%%
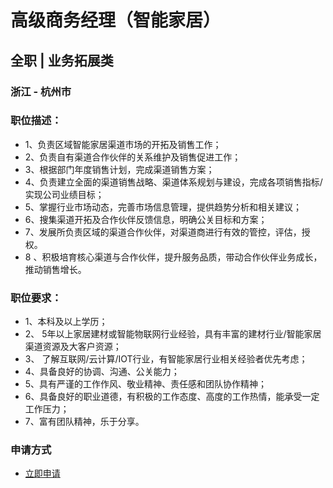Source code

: 
# 高级商务经理（智能家居）
## 全职  |  业务拓展类
### 浙江 - 杭州市

### 职位描述：
- 1、负责区域智能家居渠道市场的开拓及销售工作；
- 2、负责自有渠道合作伙伴的关系维护及销售促进工作；
- 3、根据部门年度销售计划，完成渠道销售方案；
- 4、负责建立全面的渠道销售战略、渠道体系规划与建设，完成各项销售指标/实现公司业绩目标；
- 5、掌握行业市场动态，完善市场信息管理，提供趋势分析和相关建议；
- 6、搜集渠道开拓及合作伙伴反馈信息，明确公关目标和方案；
- 7、发展所负责区域的渠道合作伙伴，对渠道商进行有效的管控，评估，授权。
- 8 、积极培育核心渠道与合作伙伴，提升服务品质，带动合作伙伴业务成长，推动销售增长。

### 职位要求：
- 1、本科及以上学历；
- 2、 5年以上家居建材或智能物联网行业经验，具有丰富的建材行业/智能家居渠道资源及大客户资源；
- 3、 了解互联网/云计算/IOT行业，有智能家居行业相关经验者优先考虑；
- 4、具备良好的协调、沟通、公关能力；
- 5、具有严谨的工作作风、敬业精神、责任感和团队协作精神；
- 6、具备良好的职业道德，有积极的工作态度、高度的工作热情，能承受一定工作压力；
- 7、富有团队精神，乐于分享。
### 申请方式
- <a href="mailto:hr@tuya.com?subject=求职简历-高级商务经理（智能家居）-来自GitHub">立即申请</a>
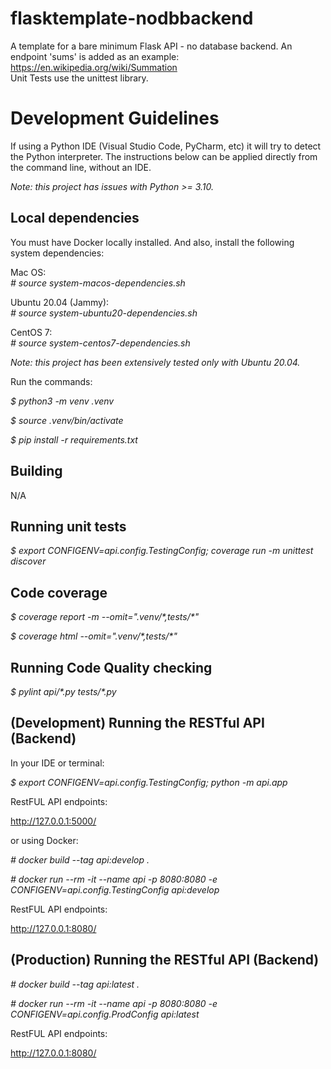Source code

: # flasktemplate-nodbbackend

A template for a bare minimum Flask API - no database backend. An endpoint 'sums' is added as an example:  
https://en.wikipedia.org/wiki/Summation  
Unit Tests use the unittest library.  

# Development Guidelines #

If using a Python IDE (Visual Studio Code, PyCharm, etc) it will try to detect the Python interpreter. The instructions below can be applied directly from the command line, without an IDE.    

*Note: this project has issues with Python >= 3.10.*  

## Local dependencies ##

You must have Docker locally installed. And also, install the following system dependencies:

Mac OS:  
*\# source system-macos-dependencies.sh*

Ubuntu 20.04 (Jammy):  
*\# source system-ubuntu20-dependencies.sh*

CentOS 7:  
*\# source system-centos7-dependencies.sh*

*Note: this project has been extensively tested only with Ubuntu 20.04.*  

Run the commands:

*$ python3 -m venv .venv*

*$ source .venv/bin/activate*

*$ pip install -r requirements.txt*

## Building ##

N/A

## Running unit tests ##

*$ export CONFIGENV=api.config.TestingConfig; coverage run -m unittest discover*

## Code coverage ##

*$ coverage report -m --omit=".venv/\*,tests/\*"*    

*$ coverage html --omit=".venv/\*,tests/\*"*  

## Running Code Quality checking ##

*$ pylint api/\*.py tests/\*.py*  

## (Development) Running the RESTful API (Backend) ##

In your IDE or terminal:

*$ export CONFIGENV=api.config.TestingConfig; python -m api.app*

RestFUL API endpoints:  

http://127.0.0.1:5000/  

or using Docker:

*\# docker build --tag api:develop .*

*\# docker run --rm -it --name api -p 8080:8080 -e CONFIGENV=api.config.TestingConfig api:develop*

RestFUL API endpoints:  

http://127.0.0.1:8080/  

## (Production) Running the RESTful API (Backend) ##

*\# docker build --tag api:latest .*  

*\# docker run --rm -it --name api -p 8080:8080 -e CONFIGENV=api.config.ProdConfig api:latest*  

RestFUL API endpoints:    

http://127.0.0.1:8080/  

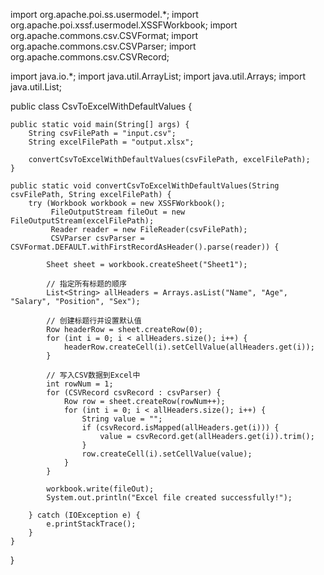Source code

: import org.apache.poi.ss.usermodel.*;
import org.apache.poi.xssf.usermodel.XSSFWorkbook;
import org.apache.commons.csv.CSVFormat;
import org.apache.commons.csv.CSVParser;
import org.apache.commons.csv.CSVRecord;

import java.io.*;
import java.util.ArrayList;
import java.util.Arrays;
import java.util.List;

public class CsvToExcelWithDefaultValues {

    public static void main(String[] args) {
        String csvFilePath = "input.csv";
        String excelFilePath = "output.xlsx";

        convertCsvToExcelWithDefaultValues(csvFilePath, excelFilePath);
    }

    public static void convertCsvToExcelWithDefaultValues(String csvFilePath, String excelFilePath) {
        try (Workbook workbook = new XSSFWorkbook();
             FileOutputStream fileOut = new FileOutputStream(excelFilePath);
             Reader reader = new FileReader(csvFilePath);
             CSVParser csvParser = CSVFormat.DEFAULT.withFirstRecordAsHeader().parse(reader)) {

            Sheet sheet = workbook.createSheet("Sheet1");

            // 指定所有标题的顺序
            List<String> allHeaders = Arrays.asList("Name", "Age", "Salary", "Position", "Sex");

            // 创建标题行并设置默认值
            Row headerRow = sheet.createRow(0);
            for (int i = 0; i < allHeaders.size(); i++) {
                headerRow.createCell(i).setCellValue(allHeaders.get(i));
            }

            // 写入CSV数据到Excel中
            int rowNum = 1;
            for (CSVRecord csvRecord : csvParser) {
                Row row = sheet.createRow(rowNum++);
                for (int i = 0; i < allHeaders.size(); i++) {
                    String value = "";
                    if (csvRecord.isMapped(allHeaders.get(i))) {
                        value = csvRecord.get(allHeaders.get(i)).trim();
                    }
                    row.createCell(i).setCellValue(value);
                }
            }

            workbook.write(fileOut);
            System.out.println("Excel file created successfully!");

        } catch (IOException e) {
            e.printStackTrace();
        }
    }
}
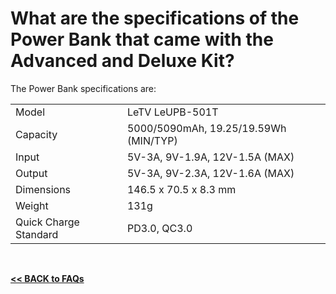 # What are the specifications of the Power Bank that came with the Advanced and Deluxe Kit?

The Power Bank specifications are:  

|                         |                                      |
| ----------------------- | ------------------------------------ |
| Model                   | LeTV LeUPB-501T                      |
| Capacity                | 5000/5090mAh, 19.25/19.59Wh (MIN/TYP)|
| Input                   | 5V-3A, 9V-1.9A, 12V-1.5A (MAX)       |
| Output                  | 5V-3A, 9V-2.3A, 12V-1.6A (MAX)       |
| Dimensions              | 146.5 x 70.5 x 8.3 mm                |
| Weight                  | 131g                                 |
| Quick Charge Standard   | PD3.0, QC3.0                         |

<br>

[**<< BACK to FAQs**](./TOC-FAQ.md#frequently-asked-questions)

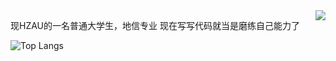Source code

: <a href="https://github-readme-stats.vercel.app/api?username=Xymul">
  <image align="right" src="https://github-readme-stats.vercel.app/api?username=Xymul" />
</a>

现HZAU的一名普通大学生，地信专业
现在写写代码就当是磨练自己能力了

![Top Langs](https://github-readme-stats-one-bice.vercel.app/api/top-langs/?username=Xymul&layout=compact&role=OWNER)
%%
## [Work to complete]
Your copy should match the records word for word, with the pictures removed.

## [Output]
Source code

: 
# 高级商务经理（智能家居）
## 全职  |  业务拓展类
### 浙江 - 杭州市

### 职位描述：
- 1、负责区域智能家居渠道市场的开拓及销售工作；
- 2、负责自有渠道合作伙伴的关系维护及销售促进工作；
- 3、根据部门年度销售计划，完成渠道销售方案；
- 4、负责建立全面的渠道销售战略、渠道体系规划与建设，完成各项销售指标/实现公司业绩目标；
- 5、掌握行业市场动态，完善市场信息管理，提供趋势分析和相关建议；
- 6、搜集渠道开拓及合作伙伴反馈信息，明确公关目标和方案；
- 7、发展所负责区域的渠道合作伙伴，对渠道商进行有效的管控，评估，授权。
- 8 、积极培育核心渠道与合作伙伴，提升服务品质，带动合作伙伴业务成长，推动销售增长。

### 职位要求：
- 1、本科及以上学历；
- 2、 5年以上家居建材或智能物联网行业经验，具有丰富的建材行业/智能家居渠道资源及大客户资源；
- 3、 了解互联网/云计算/IOT行业，有智能家居行业相关经验者优先考虑；
- 4、具备良好的协调、沟通、公关能力；
- 5、具有严谨的工作作风、敬业精神、责任感和团队协作精神；
- 6、具备良好的职业道德，有积极的工作态度、高度的工作热情，能承受一定工作压力；
- 7、富有团队精神，乐于分享。
### 申请方式
- <a href="mailto:hr@tuya.com?subject=求职简历-高级商务经理（智能家居）-来自GitHub">立即申请</a>
Source code

: # flasktemplate-nodbbackend

A template for a bare minimum Flask API - no database backend. An endpoint 'sums' is added as an example:  
https://en.wikipedia.org/wiki/Summation  
Unit Tests use the unittest library.  

# Development Guidelines #

If using a Python IDE (Visual Studio Code, PyCharm, etc) it will try to detect the Python interpreter. The instructions below can be applied directly from the command line, without an IDE.    

*Note: this project has issues with Python >= 3.10.*  

## Local dependencies ##

You must have Docker locally installed. And also, install the following system dependencies:

Mac OS:  
*\# source system-macos-dependencies.sh*

Ubuntu 20.04 (Jammy):  
*\# source system-ubuntu20-dependencies.sh*

CentOS 7:  
*\# source system-centos7-dependencies.sh*

*Note: this project has been extensively tested only with Ubuntu 20.04.*  

Run the commands:

*$ python3 -m venv .venv*

*$ source .venv/bin/activate*

*$ pip install -r requirements.txt*

## Building ##

N/A

## Running unit tests ##

*$ export CONFIGENV=api.config.TestingConfig; coverage run -m unittest discover*

## Code coverage ##

*$ coverage report -m --omit=".venv/\*,tests/\*"*    

*$ coverage html --omit=".venv/\*,tests/\*"*  

## Running Code Quality checking ##

*$ pylint api/\*.py tests/\*.py*  

## (Development) Running the RESTful API (Backend) ##

In your IDE or terminal:

*$ export CONFIGENV=api.config.TestingConfig; python -m api.app*

RestFUL API endpoints:  

http://127.0.0.1:5000/  

or using Docker:

*\# docker build --tag api:develop .*

*\# docker run --rm -it --name api -p 8080:8080 -e CONFIGENV=api.config.TestingConfig api:develop*

RestFUL API endpoints:  

http://127.0.0.1:8080/  

## (Production) Running the RESTful API (Backend) ##

*\# docker build --tag api:latest .*  

*\# docker run --rm -it --name api -p 8080:8080 -e CONFIGENV=api.config.ProdConfig api:latest*  

RestFUL API endpoints:    

http://127.0.0.1:8080/  

Source code

: import org.apache.poi.ss.usermodel.*;
import org.apache.poi.xssf.usermodel.XSSFWorkbook;
import org.apache.commons.csv.CSVFormat;
import org.apache.commons.csv.CSVParser;
import org.apache.commons.csv.CSVRecord;

import java.io.*;
import java.util.ArrayList;
import java.util.Arrays;
import java.util.List;

public class CsvToExcelWithDefaultValues {

    public static void main(String[] args) {
        String csvFilePath = "input.csv";
        String excelFilePath = "output.xlsx";

        convertCsvToExcelWithDefaultValues(csvFilePath, excelFilePath);
    }

    public static void convertCsvToExcelWithDefaultValues(String csvFilePath, String excelFilePath) {
        try (Workbook workbook = new XSSFWorkbook();
             FileOutputStream fileOut = new FileOutputStream(excelFilePath);
             Reader reader = new FileReader(csvFilePath);
             CSVParser csvParser = CSVFormat.DEFAULT.withFirstRecordAsHeader().parse(reader)) {

            Sheet sheet = workbook.createSheet("Sheet1");

            // 指定所有标题的顺序
            List<String> allHeaders = Arrays.asList("Name", "Age", "Salary", "Position", "Sex");

            // 创建标题行并设置默认值
            Row headerRow = sheet.createRow(0);
            for (int i = 0; i < allHeaders.size(); i++) {
                headerRow.createCell(i).setCellValue(allHeaders.get(i));
            }

            // 写入CSV数据到Excel中
            int rowNum = 1;
            for (CSVRecord csvRecord : csvParser) {
                Row row = sheet.createRow(rowNum++);
                for (int i = 0; i < allHeaders.size(); i++) {
                    String value = "";
                    if (csvRecord.isMapped(allHeaders.get(i))) {
                        value = csvRecord.get(allHeaders.get(i)).trim();
                    }
                    row.createCell(i).setCellValue(value);
                }
            }

            workbook.write(fileOut);
            System.out.println("Excel file created successfully!");

        } catch (IOException e) {
            e.printStackTrace();
        }
    }
}
 # What are the specifications of the Power Bank that came with the Advanced and Deluxe Kit?

The Power Bank specifications are:  

|                         |                                      |
| ----------------------- | ------------------------------------ |
| Model                   | LeTV LeUPB-501T                      |
| Capacity                | 5000/5090mAh, 19.25/19.59Wh (MIN/TYP)|
| Input                   | 5V-3A, 9V-1.9A, 12V-1.5A (MAX)       |
| Output                  | 5V-3A, 9V-2.3A, 12V-1.6A (MAX)       |
| Dimensions              | 146.5 x 70.5 x 8.3 mm                |
| Weight                  | 131g                                 |
| Quick Charge Standard   | PD3.0, QC3.0                         |

<br>

[**<< BACK to FAQs**](./TOC-FAQ.md#frequently-asked-questions)

Source code

: <a href="https://github-readme-stats.vercel.app/api?username=Xymul">
  <image align="right" src="https://github-readme-stats.vercel.app/api?username=Xymul" />
</a>

现HZAU的一名普通大学生，地信专业
现在写写代码就当是磨练自己能力了

![Top Langs](https://github-readme-stats-one-bice.vercel.app/api/top-langs/?username=Xymul&layout=compact&role=OWNER)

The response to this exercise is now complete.